Legislators offered bargain tickets to Super Bowl

Associated Press photo by Mark Humphrey -- Workers build a structure outside the Mercedes-Benz Superdome in New Orleans on Monday. The San Francisco 49ers are scheduled to face the Baltimore Ravens in the NFL Super Bowl XLVII football game Sunday.
Associated Press photo by Mark Humphrey -- Workers build a structure outside the Mercedes-Benz Superdome in New Orleans on Monday. The San Francisco 49ers are scheduled to face the Baltimore Ravens in the NFL Super Bowl XLVII football game Sunday.

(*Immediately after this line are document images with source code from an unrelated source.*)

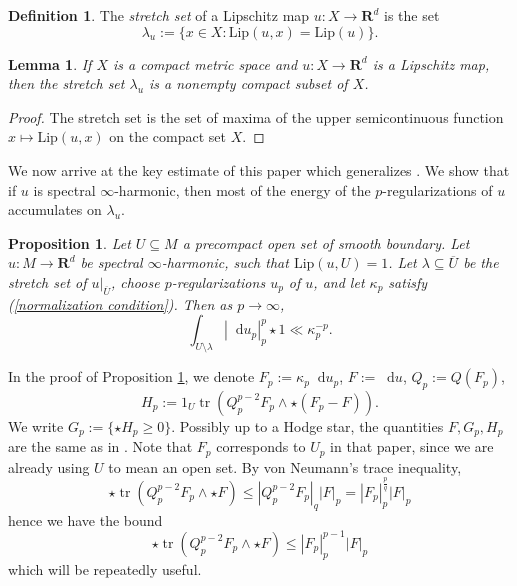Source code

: \documentclass[reqno,11pt]{amsart}
\newcommand{\RR}{\mathbf{R}}
\newcommand*\dif{\mathop{}\!\mathrm{d}}
\DeclareMathOperator{\tr}{tr}
\newcommand{\Lip}{\mathrm{Lip}}
\newcommand{\dfn}[1]{\emph{#1}\index{#1}}
\newtheorem{lemma}[theorem]{Lemma}
\newtheorem{proposition}[theorem]{Proposition}
\theoremstyle{definition}
\newtheorem{definition}[theorem]{Definition}
\numberwithin{equation}{section}
\begin{document}
\begin{definition}
The \dfn{stretch set} of a Lipschitz map $u: X \to \RR^d$ is the set 
$$\lambda_u := \{x \in X: \Lip(u, x) = \Lip(u)\}.$$
\end{definition}

\begin{lemma}\label{stretch set is compact}
If $X$ is a compact metric space and $u: X \to \RR^d$ is a Lipschitz map, then the stretch set $\lambda_u$ is a nonempty compact subset of $X$.
\end{lemma}
\begin{proof}
The stretch set is the set of maxima of the upper semicontinuous function $x \mapsto \Lip(u, x)$ on the compact set $X$.
\end{proof}

We now arrive at the key estimate of this paper which generalizes \cite[Proposition 6.5]{daskalopoulos2022transverse}.
We show that if $u$ is spectral $\infty$-harmonic, then most of the energy of the $p$-regularizations of $u$ accumulates on $\lambda_u$.

\begin{proposition}\label{main estimate}
Let $U \subseteq M$ a precompact open set of smooth boundary.
Let $u: M \to \RR^d$ be spectral $\infty$-harmonic, such that $\Lip(u, U) = 1$.
Let $\lambda \subseteq \overline U$ be the stretch set of $u|_{\overline U}$, choose $p$-regularizations $u_p$ of $u$, and let $\kappa_p$ satisfy (\ref{normalization condition}).
Then as $p \to \infty$,
\begin{equation}\label{decay}
\int_{U \setminus \lambda} |\dif u_p|_{p}^p \star 1 \ll \kappa_p^{-p}.
\end{equation}
\end{proposition}

In the proof of Proposition \ref{main estimate}, we denote $F_p := \kappa_p \dif u_p$, $F := \dif u$, $Q_p := Q(F_p)$,
$$H_p := 1_U \tr(Q_p^{p - 2} F_p \wedge \star(F_p - F)).$$
We write $G_p := \{\star H_p \geq 0\}$.
Possibly up to a Hodge star, the quantities $F, G_p, H_p$ are the same as in \cite[\S7]{daskalopoulos2022analytic}.
Note that $F_p$ corresponds to $U_p$ in that paper, since we are already using $U$ to mean an open set.
By von Neumann's trace inequality,
$$\star \tr(Q_p^{p - 2} F_p \wedge \star F) \leq |Q_p^{p - 2} F_p|_q |F|_p = |F_p|_p^{\frac{p}{q}} |F|_p$$
hence we have the bound
\begin{equation}\label{bound on half of Hp}
  \star \tr(Q_p^{p - 2} F_p \wedge \star F) \leq |F_p|_p^{p - 1} |F|_p
\end{equation}
which will be repeatedly useful.
\end{document}
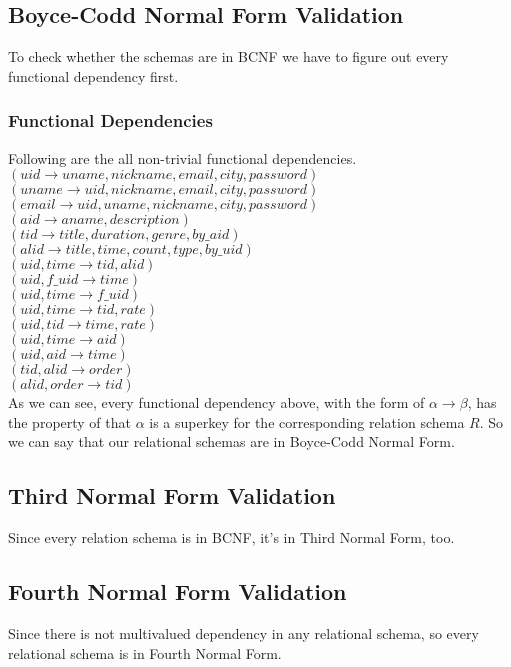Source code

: \documentclass[letterpaper, 12pt]{report}
\begin{document}
	\subsection{Boyce-Codd Normal Form Validation}
	To check whether the schemas are in BCNF we have to figure out every functional dependency first.
	\subsubsection{Functional Dependencies}
	Following are the all non-trivial functional dependencies.\\
	$(uid\to uname, nickname, email, city, password)$\\
	$(uname\to uid, nickname, email, city, password)$\\
	$(email\to uid, uname ,nickname, city, password)$\\
	$(aid\to aname, description)$\\
	$(tid\to title, duration, genre, by\_aid)$\\
	$(alid\to title, time, count, type, by\_uid)$\\
	$(uid, time\to tid, alid)$\\
	$(uid, f\_uid\to time)$\\
	$(uid, time\to f\_uid)$\\
	$(uid, time\to tid, rate)$\\
	$(uid, tid\to time, rate)$\\
	$(uid, time\to aid)$\\
	$(uid, aid\to time)$\\
	$(tid, alid\to order)$\\
	$(alid, order\to tid)$\\
	As we can see, every functional dependency above, with the form of $\alpha \to \beta$, has the property of that $\alpha$ is a superkey for the corresponding relation schema $R$. So we can say that our relational schemas are in Boyce-Codd Normal Form.
	
	\subsection{Third Normal Form Validation}
	Since every relation schema is in BCNF, it's in Third Normal Form, too.
	\subsection{Fourth Normal Form Validation}
	Since there is not multivalued dependency in any relational schema, so every relational schema is in Fourth Normal Form.
	
\end{document}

Saints owner Tom Benson offered legislators a bargain on tickets to Super Bowl XLVII.

The New Orleans Saints sent legislators an email this month offering them the opportunity to buy two tickets each in the Mercedez-Benz Superdome for the National Football League matchup between the San Francisco 49ers and the Baltimore Ravens.

“Thank you for your support in securing Super Bowl XLVII,” the email read before spelling out details and deadlines for ordering tickets.

It is unclear how many legislators bought tickets through the Saints ticket office.

Saints spokesman Greg Bensel said Monday that he did not immediately know how many legislators bought tickets to the Super Bowl. The team would have to run a tally, which would take time, Bensel said.

However, at $850 per ticket, legislators’ entry into the Super Bowl is far cheaper than the $3,195.14 average ticket price cited Monday by Tiq IQ, which tracks ticket prices.

The Saints allowed legislators to buy the tickets at face value, which ranges from $850 to $1,250. Stubhub demanded $1,800 a ticket for similar seats.

State Rep. Walt Leger III, D-New Orleans, said he took advantage of the Saints’ offer. He plans to root for the Ravens on Sunday. “We paid face value for the ticket, and I was happy to be able to buy them,” he said.

Senate President John Alario, R-Westwego, did not respond to a request for comment.

Through a spokesman, House Speaker Chuck Kleckley, R-Lake Charles, said he purchased tickets from the Saints ticket office.

Other legislators said they passed on the offer because they thought the price was too steep for tickets in the terrace level sideline, which is the upper portion of the Superdome.

“I’m definitely not going for $850 a piece. I didn’t go when the Saints were in it,” said state Rep. Cameron Henry, R-New Orleans.

State Sen. Dan Claitor, R-Baton Rouge, said he is not flush enough to go to the Super Bowl. “I’m not going. It’s exorbitantly expensive,” he said.

State Sen. Francis Thompson, D-Delhi, said he looked at the seating chart and decided to watch from home. “They’re in the nosebleed section,” he said.

Thompson said he allowed a constituent to purchase his tickets.

State Sen. Robert Adley, R-Benton, and state Rep. Brett Geymann, R-Lake Charles, said they also gave other people access to their tickets.

“I remember one year I bought those tickets and they were for the third row from the top. They looked like ants down there,” Adley said.

Geymann said he lacks the money and the desire to go to the game.

Eleven years ago, when New Orleans hosted the Super Bowl, Benson gave then-Gov. Mike Foster and state legislators the chance to buy tickets.

At the time, the Legislature was considering a $186 million bailout of the New Orleans Saints.

Gov. Bobby Jindal later signed a long-term deal to keep the NFL franchise in New Orleans. The agreement included $85 million in taxpayer-funded improvements to the dome and the state’s lease of space in an office building owned by the Benson family.

As governor, Jindal gets a suite in the Superdome as one of the perks of his job. His spokesman, Sean Lansing, said the NFL dictates sales and distribution of Super Bowl tickets, including the stadium’s suites.

“There was a standing invitation for the governor to attend by Tom Benson, but he will be watching the game at home with his family,” Lansing said.